The Federal Communications Commission has lowered the boom on conspiracy theorist Alex Jones’ flagship radio station, which also was hit with a $15,000 fine that its owners are refusing to pay.
A lawsuit filed this week in US District Court in Austin, Texas, accuses Liberty Radio of operating at 90.1 FM without federal authority since at least 2013, according to the Austin American-Statesman.
In place of the pirate station’s offerings, religious programming aired on the frequency Wednesday.
The station, which stopped being transmitted over the air in December, has been streaming online and via a call-in “listen line,” a check of its website txlr.net showed.
FCC officials from Houston went to the Austin area to investigate 90.1 FM after the agency received a complaint, the newspaper reported, citing court documents.
Using high-tech equipment, the agents traced the signal to the Orchard Plaza apartments at 1127 and 1205 E. 52nd St. in East Austin, where the radio was being operated out of a maintenance or utility room.

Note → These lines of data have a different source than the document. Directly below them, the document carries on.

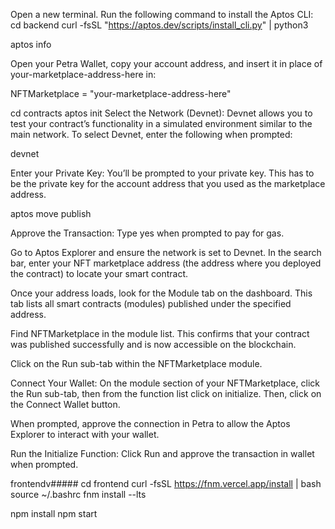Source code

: Open a new terminal. Run the following command to install the Aptos CLI:
cd backend
curl -fsSL "https://aptos.dev/scripts/install_cli.py" | python3

aptos info


Open your Petra Wallet, copy your account address, and insert it in place of your-marketplace-address-here in:

NFTMarketplace = "your-marketplace-address-here"

cd contracts
aptos init
 Select the Network (Devnet): Devnet allows you to test your contract’s functionality in a simulated environment similar to the main network. To select Devnet, enter the following when prompted:

devnet

Enter your Private Key: You’ll be prompted to your private key. This has to be the private key for the account address that you used as the marketplace address.

aptos move publish

Approve the Transaction: Type yes when prompted to pay for gas.

Go to Aptos Explorer and ensure the network is set to Devnet. In the search bar, enter your NFT marketplace address (the address where you deployed the contract) to locate your smart contract.

Once your address loads, look for the Module tab on the dashboard. This tab lists all smart contracts (modules) published under the specified address.

Find NFTMarketplace in the module list. This confirms that your contract was published successfully and is now accessible on the blockchain.

Click on the Run sub-tab within the NFTMarketplace module.

Connect Your Wallet: On the module section of your NFTMarketplace, click the Run sub-tab, then from the function list click on initialize. Then, click on the Connect Wallet button.

When prompted, approve the connection in Petra to allow the Aptos Explorer to interact with your wallet.

Run the Initialize Function: Click Run and approve the transaction in wallet when prompted.


frontendv#####
cd frontend
curl -fsSL https://fnm.vercel.app/install | bash
source ~/.bashrc
fnm install --lts

npm install
npm start


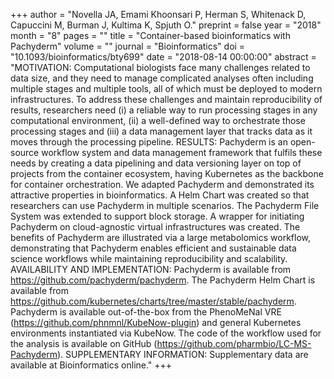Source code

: +++
author = "Novella JA, Emami Khoonsari P, Herman S, Whitenack D, Capuccini M, Burman J, Kultima K, Spjuth O."
preprint = false
year = "2018"
month = "8"
pages = ""
title = "Container-based bioinformatics with Pachyderm"
volume = ""
journal = "Bioinformatics"
doi = "10.1093/bioinformatics/bty699"
date = "2018-08-14 00:00:00"
abstract = "MOTIVATION: Computational biologists face many challenges related to data size, and they need to manage complicated analyses often including multiple stages and multiple tools, all of which must be deployed to modern infrastructures. To address these challenges and maintain reproducibility of results, researchers need (i) a reliable way to run processing stages in any computational environment, (ii) a well-defined way to orchestrate those processing stages and (iii) a data management layer that tracks data as it moves through the processing pipeline. RESULTS: Pachyderm is an open-source workflow system and data management framework that fulfils these needs by creating a data pipelining and data versioning layer on top of projects from the container ecosystem, having Kubernetes as the backbone for container orchestration. We adapted Pachyderm and demonstrated its attractive properties in bioinformatics. A Helm Chart was created so that researchers can use Pachyderm in multiple scenarios. The Pachyderm File System was extended to support block storage. A wrapper for initiating Pachyderm on cloud-agnostic virtual infrastructures was created. The benefits of Pachyderm are illustrated via a large metabolomics workflow, demonstrating that Pachyderm enables efficient and sustainable data science workflows while maintaining reproducibility and scalability. AVAILABILITY AND IMPLEMENTATION: Pachyderm is available from https://github.com/pachyderm/pachyderm. The Pachyderm Helm Chart is available from https://github.com/kubernetes/charts/tree/master/stable/pachyderm. Pachyderm is available out-of-the-box from the PhenoMeNal VRE (https://github.com/phnmnl/KubeNow-plugin) and general Kubernetes environments instantiated via KubeNow. The code of the workflow used for the analysis is available on GitHub (https://github.com/pharmbio/LC-MS-Pachyderm). SUPPLEMENTARY INFORMATION: Supplementary data are available at Bioinformatics online."
+++

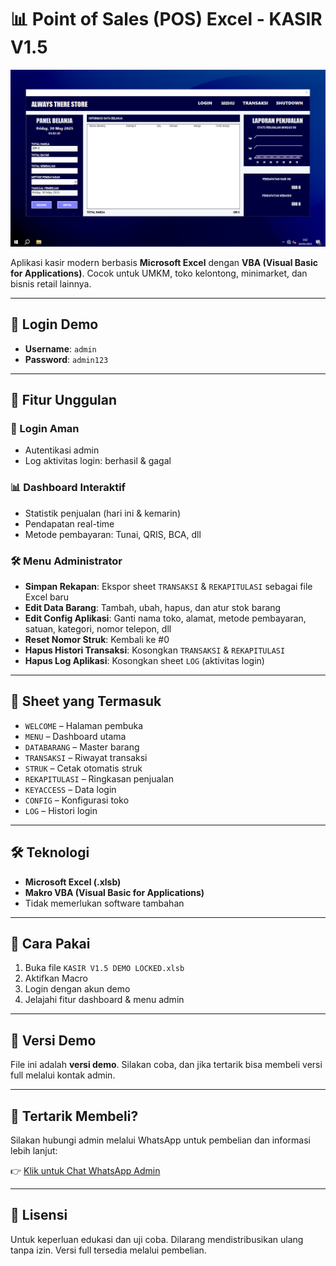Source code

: # 📊 Point of Sales (POS) Excel - KASIR V1.5

![Preview Dashboard](https://raw.githubusercontent.com/rizzbrew/alwaystherestore/refs/heads/main/prev.png)

Aplikasi kasir modern berbasis **Microsoft Excel** dengan **VBA (Visual Basic for Applications)**. Cocok untuk UMKM, toko kelontong, minimarket, dan bisnis retail lainnya.

---

## 🧪 Login Demo
- **Username**: `admin`
- **Password**: `admin123`

---

## 💼 Fitur Unggulan

### 🔐 Login Aman
- Autentikasi admin
- Log aktivitas login: berhasil & gagal

### 📊 Dashboard Interaktif
- Statistik penjualan (hari ini & kemarin)
- Pendapatan real-time
- Metode pembayaran: Tunai, QRIS, BCA, dll

### 🛠 Menu Administrator
- **Simpan Rekapan**: Ekspor sheet `TRANSAKSI` & `REKAPITULASI` sebagai file Excel baru
- **Edit Data Barang**: Tambah, ubah, hapus, dan atur stok barang
- **Edit Config Aplikasi**: Ganti nama toko, alamat, metode pembayaran, satuan, kategori, nomor telepon, dll
- **Reset Nomor Struk**: Kembali ke #0
- **Hapus Histori Transaksi**: Kosongkan `TRANSAKSI` & `REKAPITULASI`
- **Hapus Log Aplikasi**: Kosongkan sheet `LOG` (aktivitas login)

---

## 📂 Sheet yang Termasuk
- `WELCOME` – Halaman pembuka
- `MENU` – Dashboard utama
- `DATABARANG` – Master barang
- `TRANSAKSI` – Riwayat transaksi
- `STRUK` – Cetak otomatis struk
- `REKAPITULASI` – Ringkasan penjualan
- `KEYACCESS` – Data login
- `CONFIG` – Konfigurasi toko
- `LOG` – Histori login

---

## 🛠 Teknologi
- **Microsoft Excel (.xlsb)**
- **Makro VBA (Visual Basic for Applications)**
- Tidak memerlukan software tambahan

---

## 🚀 Cara Pakai
1. Buka file `KASIR V1.5 DEMO LOCKED.xlsb`
2. Aktifkan Macro
3. Login dengan akun demo
4. Jelajahi fitur dashboard & menu admin

---

## 🧪 Versi Demo
File ini adalah **versi demo**. Silakan coba, dan jika tertarik bisa membeli versi full melalui kontak admin.

---

## 💬 Tertarik Membeli?
Silakan hubungi admin melalui WhatsApp untuk pembelian dan informasi lebih lanjut:

👉 [Klik untuk Chat WhatsApp Admin](https://wa.me/message/HSNDKV23K2KRN1)

---

## 📜 Lisensi
Untuk keperluan edukasi dan uji coba. Dilarang mendistribusikan ulang tanpa izin. Versi full tersedia melalui pembelian.
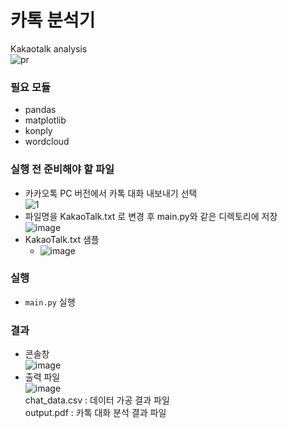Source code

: # 카톡 분석기
Kakaotalk analysis  
![pr](https://user-images.githubusercontent.com/48395704/91725797-30106480-ebda-11ea-9bcc-6ef8a4309bb6.jpg)  


### 필요 모듈
- pandas
- matplotlib
- konply
- wordcloud  
  
### 실행 전 준비해야 할 파일  
 - 카카오톡 PC 버전에서 카톡 대화 내보내기 선택  
![1](https://user-images.githubusercontent.com/48395704/91716165-0a7b5f00-ebca-11ea-9184-ad13a17b5d01.JPG)     
 - 파일명을 KakaoTalk.txt 로 변경 후 main.py와 같은 디렉토리에 저장  
![image](https://user-images.githubusercontent.com/48395704/91723995-947df480-ebd7-11ea-8ec9-986d2329f77b.png)
- KakaoTalk.txt 샘플  
   - ![image](https://user-images.githubusercontent.com/48395704/91723706-26393200-ebd7-11ea-829a-2bb01fe0aa01.png)  

  
### 실행
 - <code>main.py</code> 실행  
### 결과  
 - 콘솔창  
  ![image](https://user-images.githubusercontent.com/48395704/91749537-91492f80-ebfc-11ea-9832-f0f22c695e67.png)   
 - 출력 파일  
  ![image](https://user-images.githubusercontent.com/48395704/91723857-613b6580-ebd7-11ea-9c7d-e4f45a137d4c.png)  
  chat_data.csv : 데이터 가공 결과 파일   
  output.pdf : 카톡 대화 분석 결과 파일


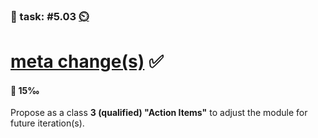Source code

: ### 💪 task: #5.03 [⏲️](https://youtu.be/h1uaTOmvZbA)

# [meta change(s)](https://openpracticelibrary.com/practice/retrospectives/) ✅

#### 🏅 15‰

Propose as a class **3 (qualified) "Action Items"** to adjust the module for future iteration(s).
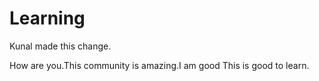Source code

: # Learning

 
Kunal made this change.

How are you.This community is amazing.I am good
This is good to learn.

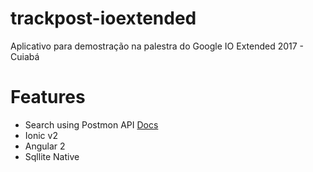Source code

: # trackpost-ioextended
Aplicativo para demostração na palestra do Google IO Extended 2017 - Cuiabá

# Features
- Search using Postmon API [Docs](http://postmon.com.br/)
- Ionic v2
- Angular 2
- Sqllite Native
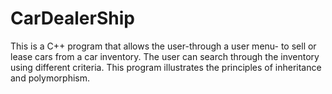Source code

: # CarDealerShip
This is a C++ program that allows the user-through a user menu- to sell or lease cars from a car inventory. The user can  search through the inventory using different criteria. This program illustrates the principles of inheritance and polymorphism.
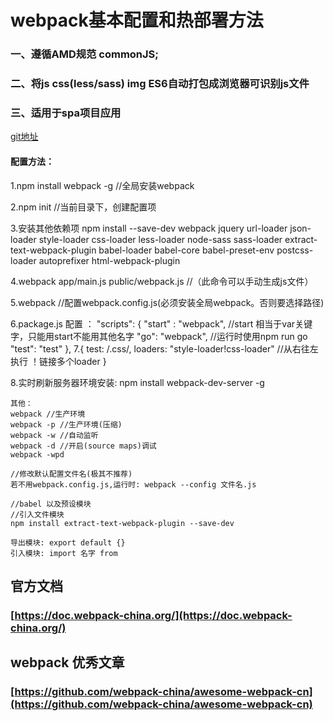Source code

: # webpack基本配置和热部署方法

### 一、遵循AMD规范 commonJS;
### 二、将js css(less/sass) img ES6自动打包成浏览器可识别js文件
### 三、适用于spa项目应用

[git地址](https://github.com/HoldCast/webpack)
<!-- ![](图片链接地址) -->

#### 配置方法：


1.npm install webpack -g //全局安装webpack

2.npm init //当前目录下，创建配置项

3.安装其他依赖项
    npm install --save-dev webpack jquery  url-loader json-loader style-loader css-loader less-loader node-sass sass-loader extract-text-webpack-plugin babel-loader babel-core babel-preset-env postcss-loader autoprefixer html-webpack-plugin

4.webpack app/main.js public/webpack.js //（此命令可以手动生成js文件）

5.webpack //配置webpack.config.js(必须安装全局webpack。否则要选择路径)

6.package.js 配置 ：
"scripts": {
    "start" : "webpack",  //start 相当于var关键字，只能用start不能用其他名字
    "go": "webpack",      //运行时使用npm run go
    "test": "test"
},
7.{
      test: /\.css/,
      loaders: "style-loader!css-loader"  //从右往左执行 ！链接多个loader
  }
  
8.实时刷新服务器环境安装: npm install webpack-dev-server -g


    其他：
    webpack //生产环境
    webpack -p //生产环境(压缩)
    webpack -w //自动监听
    webpack -d //开启(source maps)调试
    webpack -wpd

    //修改默认配置文件名(极其不推荐)
    若不用webpack.config.js,运行时: webpack --config 文件名.js

    //babel 以及预设模块
    //引入文件模块
    npm install extract-text-webpack-plugin --save-dev

    导出模块: export default {}
    引入模块: import 名字 from


## 官方文档
### [https://doc.webpack-china.org/](https://doc.webpack-china.org/)

## webpack 优秀文章
### [https://github.com/webpack-china/awesome-webpack-cn](https://github.com/webpack-china/awesome-webpack-cn)
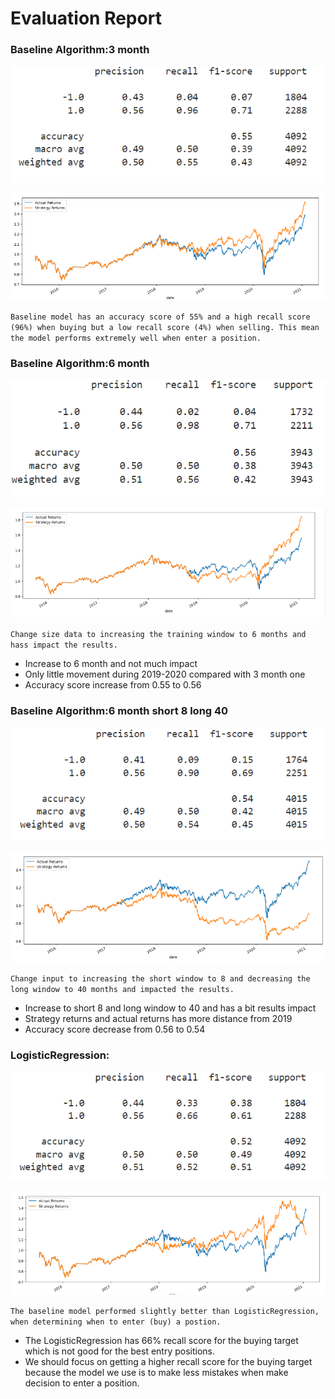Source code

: # Evaluation Report

### Baseline Algorithm:3 month

<p align="center">
  <img src="./Images/baseline_model_3m.png"/>
</p>

<p align="center">
  <img src="./Images/baseline_model_3m_plot.png"/>
</p>

`Baseline model has an accuracy score of 55% and a high recall score (96%) when buying but a low recall score (4%) when selling. This mean the model performs extremely well when enter a position.`

### Baseline Algorithm:6 month

<p align="center">
  <img src="./Images/baseline_model_6m_step_1.png"/>
</p>

<p align="center">
  <img src="./Images/baseline_model_6m_plot_step_1.png"/>
</p>

`Change size data to increasing the training window to 6 months and hass impact the results.`

* Increase to 6 month and not much impact
* Only little movement during 2019-2020 compared with 3 month one
* Accuracy score increase from 0.55 to 0.56

### Baseline Algorithm:6 month short 8 long 40

<p align="center">
  <img src="./Images/baseline_model_s8l40_step_2.png"/>
</p>

<p align="center">
  <img src="./Images/baseline_model_s8l40_plot_step_2.png"/>
</p>

`Change input to increasing the short window to 8 and decreasing the long window to 40 months and impacted the results.`

* Increase to short 8 and long window to 40 and has a bit results impact
* Strategy returns and actual returns has more distance from 2019
* Accuracy score decrease from 0.56 to 0.54

### LogisticRegression:

<p align="center">
  <img src="./Images/LogisticRegression.png"/>
</p>

<p align="center">
  <img src="./Images/LogisticRegression_plot.png"/>
</p>

`The baseline model performed slightly better than LogisticRegression, when determining when to enter (buy) a postion.`

* The LogisticRegression has 66% recall score for the buying target which is not good for the best entry positions.
* We should focus on getting a higher recall score for the buying target because the model we use is to make less mistakes when make decision to enter a position.
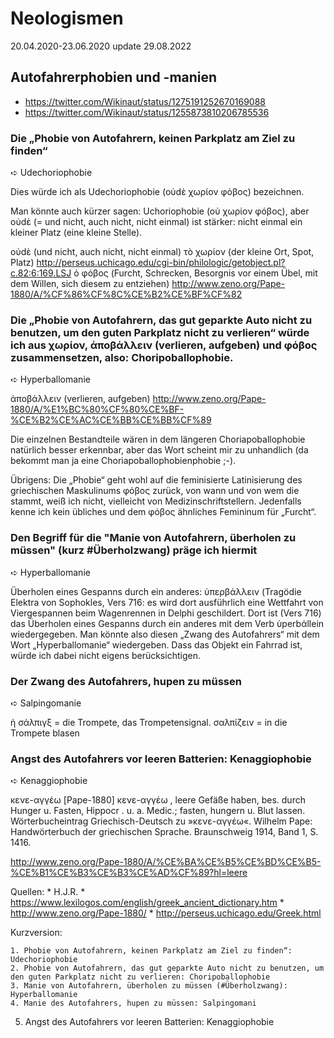 # Neologismen

20.04.2020-23.06.2020 update 29.08.2022

## Autofahrerphobien und -manien

* https://twitter.com/Wikinaut/status/1275191252670169088
* https://twitter.com/Wikinaut/status/1255873810206785536

### Die „Phobie von Autofahrern, keinen Parkplatz am Ziel zu finden“ 
➪ Udechoriophobie

Dies würde ich als Udechoriophobie (oὐdὲ χωρίον φόβος) bezeichnen.

Man könnte auch kürzer sagen: Uchoriophobie  (oὐ χωρίον φόβος), aber oὐdὲ (= und nicht, auch nicht, nicht einmal) ist stärker: nicht einmal ein kleiner Platz (eine kleine Stelle).

oὐdὲ (und nicht, auch nicht, nicht einmal)
τò χωρίον (der kleine Ort, Spot, Platz)
http://perseus.uchicago.edu/cgi-bin/philologic/getobject.pl?c.82:6:169.LSJ
ό φόβος (Furcht, Schrecken, Besorgnis vor einem Übel, mit dem Willen, sich diesem zu entziehen) http://www.zeno.org/Pape-1880/A/%CF%86%CF%8C%CE%B2%CE%BF%CF%82

### Die „Phobie von Autofahrern, das gut geparkte Auto nicht zu benutzen, um den guten Parkplatz nicht zu verlieren“ würde ich aus χωρίον, ἀποβάλλειν (verlieren, aufgeben) und φόβος zusammensetzen, also: Choripoballophobie.
➪ Hyperballomanie 

ἀποβάλλειν (verlieren, aufgeben)
http://www.zeno.org/Pape-1880/A/%E1%BC%80%CF%80%CE%BF-%CE%B2%CE%AC%CE%BB%CE%BB%CF%89

Die einzelnen Bestandteile wären in dem längeren Choriapoballophobie natürlich besser erkennbar, aber das Wort scheint mir zu unhandlich (da bekommt man ja eine Choriapoballophobienphobie ;-).

Übrigens: Die „Phobie“ geht wohl auf die feminisierte Latinisierung des griechischen Maskulinums φόβος zurück, von wann und von wem die stammt, weiß ich nicht, vielleicht von Medizinschriftstellern. Jedenfalls kenne ich kein übliches und dem φόβος ähnliches Femininum für „Furcht“. 

### Den Begriff für die "Manie von Autofahrern, überholen zu müssen" (kurz #Überholzwang)  präge ich hiermit
➪ Hyperballomanie 

Überholen eines Gespanns durch ein anderes:  ὑπερβάλλειν (Tragödie Elektra von Sophokles, Vers 716: es wird dort ausführlich eine Wettfahrt von Viergespannen beim Wagenrennen in Delphi geschildert. Dort ist (Vers 716) das Überholen eines Gespanns durch ein anderes mit dem Verb ὑperbάllein wiedergegeben. Man könnte also diesen „Zwang des Autofahrers“ mit dem Wort „Hyperballomanie“ wiedergeben. Dass das Objekt ein Fahrrad ist, würde ich dabei nicht eigens berücksichtigen.

### Der Zwang des Autofahrers, hupen zu müssen
➪ Salpingomanie

ἡ σάλπιγξ = die Trompete, das Trompetensignal. 
σαλπίζειν = in die Trompete blasen

### Angst  des Autofahrers vor leeren Batterien: Kenaggiophobie
➪ Kenaggiophobie 

κενε-αγγέω    [Pape-1880]
κενε-αγγέω , leere Gefäße haben, bes. durch Hunger u. Fasten,  Hippocr . u.  a. Medic.;  fasten, hungern u. Blut lassen. 
Wörterbucheintrag Griechisch-Deutsch zu »κενε-αγγέω«. Wilhelm Pape: Handwörterbuch der griechischen Sprache. Braunschweig 1914, Band 1, S. 1416.

http://www.zeno.org/Pape-1880/A/%CE%BA%CE%B5%CE%BD%CE%B5-%CE%B1%CE%B3%CE%B3%CE%AD%CF%89?hl=leere

Quellen:
	* H.J.R.
	* https://www.lexilogos.com/english/greek_ancient_dictionary.htm
	* http://www.zeno.org/Pape-1880/
	* http://perseus.uchicago.edu/Greek.html


Kurzversion:

	1. Phobie von Autofahrern, keinen Parkplatz am Ziel zu finden“: Udechoriophobie
	2. Phobie von Autofahrern, das gut geparkte Auto nicht zu benutzen, um den guten Parkplatz nicht zu verlieren: Choripoballophobie
	3. Manie von Autofahrern, überholen zu müssen (#Überholzwang): Hyperballomanie
	4. Manie des Autofahrers, hupen zu müssen: Salpingomani
  5. Angst des Autofahrers vor leeren Batterien: Kenaggiophobie
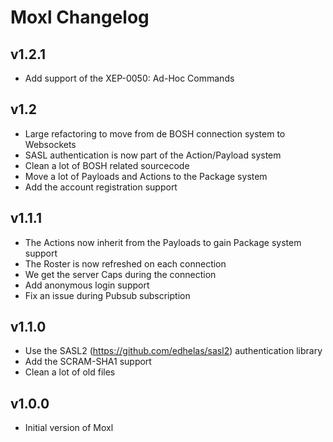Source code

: Moxl Changelog
================

v1.2.1
---------------------------
 * Add support of the XEP-0050: Ad-Hoc Commands 

v1.2
---------------------------
 * Large refactoring to move from de BOSH connection system to Websockets
 * SASL authentication is now part of the Action/Payload system
 * Clean a lot of BOSH related sourcecode
 * Move a lot of Payloads and Actions to the Package system
 * Add the account registration support

v1.1.1
---------------------------
 * The Actions now inherit from the Payloads to gain Package system support
 * The Roster is now refreshed on each connection
 * We get the server Caps during the connection
 * Add anonymous login support
 * Fix an issue during Pubsub subscription

v1.1.0
---------------------------

 * Use the SASL2 (https://github.com/edhelas/sasl2) authentication library
 * Add the SCRAM-SHA1 support
 * Clean a lot of old files

v1.0.0
---------------------------

 * Initial version of Moxl
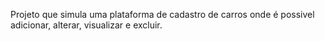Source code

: Projeto que simula uma plataforma de cadastro de carros onde é possivel adicionar, alterar, visualizar e excluir.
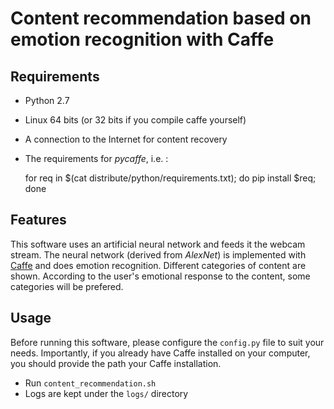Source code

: # Content recommendation based on emotion recognition with Caffe

## Requirements

* Python 2.7
* Linux 64 bits (or 32 bits if you compile caffe yourself)
* A connection to the Internet for content recovery
* The requirements for *pycaffe*, i.e. :

    for req in $(cat distribute/python/requirements.txt); do pip install $req; done

## Features

This software uses an artificial neural network and feeds it the webcam stream. The neural network (derived from *AlexNet*) is implemented with [Caffe](http://github.com/BVLC/caffe) and does emotion recognition. Different categories of content are shown. According to the user's emotional response to the content, some categories will be prefered.

## Usage

Before running this software, please configure the `config.py` file to suit your needs. Importantly, if you already have Caffe installed on your computer, you should provide the path your Caffe installation.

* Run `content_recommendation.sh`
* Logs are kept under the `logs/` directory

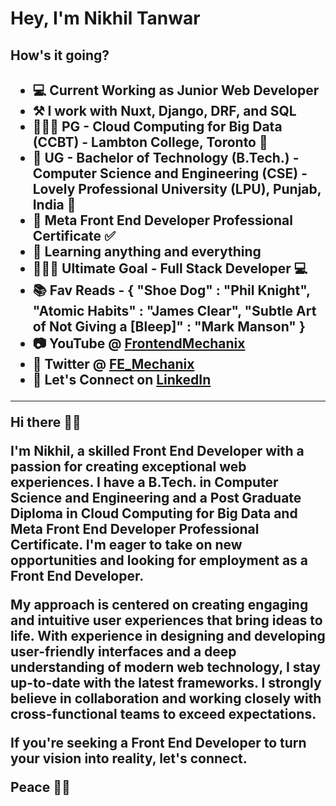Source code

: 

<h1> Hey, I'm Nikhil Tanwar </h1>
<h2>How's it going? <h2 /> 

- 💻 Current Working as Junior Web Developer
- ⚒️ I work with Nuxt, Django, DRF, and SQL
- 👨🏼‍🎓 PG - Cloud Computing for Big Data (CCBT) - Lambton College, Toronto 🍁
- 📕 UG - Bachelor of Technology (B.Tech.) - Computer Science and Engineering (CSE) - Lovely Professional University (LPU), Punjab, India 🪷
- 📃 Meta Front End Developer Professional Certificate ✅
- 🔭 Learning anything and everything 
- 👨🏼‍💻 Ultimate Goal - Full Stack Developer 💻
- 📚 Fav Reads - {
    "Shoe Dog" : "Phil Knight",
    "Atomic Habits" : "James Clear", 
    "Subtle Art of Not Giving a [Bleep]" : "Mark Manson"
}
- 📷 YouTube @ <a href="https://www.youtube.com/@frontendmechanix" target = "_blank" >FrontendMechanix</a>
- 🐤 Twitter @ <a href="https://twitter.com/FE_Mechanix" target = "_blank" >FE_Mechanix</a>
- 💼 Let's Connect on <a href="https://www.linkedin.com/in/nikhil-tanwar-76b247128/">LinkedIn</a>
<hr />

<p>
    Hi there 👋🏽

I'm Nikhil, a skilled Front End Developer with a passion for creating exceptional web experiences. I have a B.Tech. in Computer Science and Engineering and a Post Graduate Diploma in Cloud Computing for Big Data and Meta Front End Developer Professional Certificate. I'm eager to take on new opportunities and looking for employment as a Front End Developer. 

My approach is centered on creating engaging and intuitive user experiences that bring ideas to life. With experience in designing and developing user-friendly interfaces and a deep understanding of modern web technology, I stay up-to-date with the latest frameworks. I strongly believe in collaboration and working closely with cross-functional teams to exceed expectations. 

If you're seeking a Front End Developer to turn your vision into reality, let's connect.

Peace ✌🏼
</p>
<!--
**NikNT/NikNT** is a ✨ _special_ ✨ repository because its `README.md` (this file) appears on your GitHub profile.

Here are some ideas to get you started:

- 🔭 I’m currently working on ...
- 🌱 I’m currently learning ...
- 👯 I’m looking to collaborate on ...
- 🤔 I’m looking for help with ...
- 💬 Ask me about ...
- 📫 How to reach me: ...
- 😄 Pronouns: ...
- ⚡ Fun fact: ...

[![@niktan's Holopin board](https://holopin.io/api/user/board?user=niktan)](https://holopin.io/@niktan)
-->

Until late last year, the complex — subject of several city nuisance violations — had been owned by an entity linked to Walter Olenick and M. Rae Nadler-Olenick, who are listed as the two defendants in the federal lawsuit over Liberty Radio, according to records.
According to a letter the FCC entered as an exhibit in the lawsuit, the Olenicks refused to pay the fine or recognize the agency’s authority, saying they would consider its agents as trespassers if they return.
A message the Associated Press left with the Olenicks wasn’t returned.